What is expected - Among the entries that follow, how many lines contain the word "cellcolor"? Give the number alone.

Material for this task -
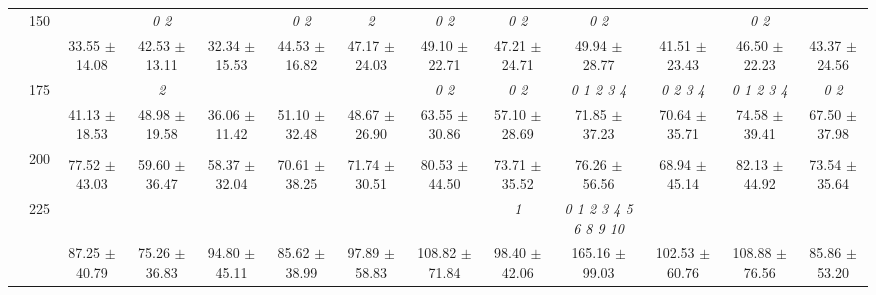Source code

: \begin{table}[h]
{\begin{tabular}{
        ccccccccccccc}
 & \multirow{2}{*}{150}& & \textit{ 0 2 }& & \textit{ 0 2 }& \textit{ 2 }& \textit{ 0 2 }& \textit{ 0 2 }& \textit{ 0 2 }& & \textit{ 0 2 }&  \\ 
 & & 33.55 $\pm$ 14.08& 42.53 $\pm$ 13.11& 32.34 $\pm$ 15.53& 44.53 $\pm$ 16.82& 47.17 $\pm$ 24.03& 49.10 $\pm$ 22.71& 47.21 $\pm$ 24.71& 49.94 $\pm$ 28.77& 41.51 $\pm$ 23.43& 46.50 $\pm$ 22.23& 43.37 $\pm$ 24.56 \\ 
 & \multirow{2}{*}{175}& \cellcolor[HTML]{EFEFEF} & \cellcolor[HTML]{EFEFEF} \textit{ 2 }& \cellcolor[HTML]{EFEFEF} & \cellcolor[HTML]{EFEFEF} & \cellcolor[HTML]{EFEFEF} & \cellcolor[HTML]{EFEFEF} \textit{ 0 2 }& \cellcolor[HTML]{EFEFEF} \textit{ 0 2 }& \cellcolor[HTML]{EFEFEF} \textit{ 0 1 2 3 4 }& \cellcolor[HTML]{EFEFEF} \textit{ 0 2 3 4 }& \cellcolor[HTML]{EFEFEF} \textit{ 0 1 2 3 4 }& \cellcolor[HTML]{EFEFEF} \textit{ 0 2 } \\ 
 & & \cellcolor[HTML]{EFEFEF} 41.13 $\pm$ 18.53& \cellcolor[HTML]{EFEFEF} 48.98 $\pm$ 19.58& \cellcolor[HTML]{EFEFEF} 36.06 $\pm$ 11.42& \cellcolor[HTML]{EFEFEF} 51.10 $\pm$ 32.48& \cellcolor[HTML]{EFEFEF} 48.67 $\pm$ 26.90& \cellcolor[HTML]{EFEFEF} 63.55 $\pm$ 30.86& \cellcolor[HTML]{EFEFEF} 57.10 $\pm$ 28.69& \cellcolor[HTML]{EFEFEF} 71.85 $\pm$ 37.23& \cellcolor[HTML]{EFEFEF} 70.64 $\pm$ 35.71& \cellcolor[HTML]{EFEFEF} 74.58 $\pm$ 39.41& \cellcolor[HTML]{EFEFEF} 67.50 $\pm$ 37.98 \\ 
 & \multirow{2}{*}{200}& & & & & & & & & & &  \\ 
 & & 77.52 $\pm$ 43.03& 59.60 $\pm$ 36.47& 58.37 $\pm$ 32.04& 70.61 $\pm$ 38.25& 71.74 $\pm$ 30.51& 80.53 $\pm$ 44.50& 73.71 $\pm$ 35.52& 76.26 $\pm$ 56.56& 68.94 $\pm$ 45.14& 82.13 $\pm$ 44.92& 73.54 $\pm$ 35.64 \\ 
 & \multirow{2}{*}{225}& \cellcolor[HTML]{EFEFEF} & \cellcolor[HTML]{EFEFEF} & \cellcolor[HTML]{EFEFEF} & \cellcolor[HTML]{EFEFEF} & \cellcolor[HTML]{EFEFEF} & \cellcolor[HTML]{EFEFEF} & \cellcolor[HTML]{EFEFEF} \textit{ 1 }& \cellcolor[HTML]{EFEFEF} \textit{  0  1  2  3  4  5  6  8  9 10 }& \cellcolor[HTML]{EFEFEF} & \cellcolor[HTML]{EFEFEF} & \cellcolor[HTML]{EFEFEF}  \\ 
 & & \cellcolor[HTML]{EFEFEF} 87.25 $\pm$ 40.79& \cellcolor[HTML]{EFEFEF} 75.26 $\pm$ 36.83& \cellcolor[HTML]{EFEFEF} 94.80 $\pm$ 45.11& \cellcolor[HTML]{EFEFEF} 85.62 $\pm$ 38.99& \cellcolor[HTML]{EFEFEF} 97.89 $\pm$ 58.83& \cellcolor[HTML]{EFEFEF} 108.82 $\pm$ 71.84& \cellcolor[HTML]{EFEFEF} 98.40 $\pm$ 42.06& \cellcolor[HTML]{EFEFEF} 165.16 $\pm$ 99.03& \cellcolor[HTML]{EFEFEF} 102.53 $\pm$ 60.76& \cellcolor[HTML]{EFEFEF} 108.88 $\pm$ 76.56& \cellcolor[HTML]{EFEFEF} 85.86 $\pm$ 53.20 \\ 

\end{tabular}}
\end{table}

Answer space - 4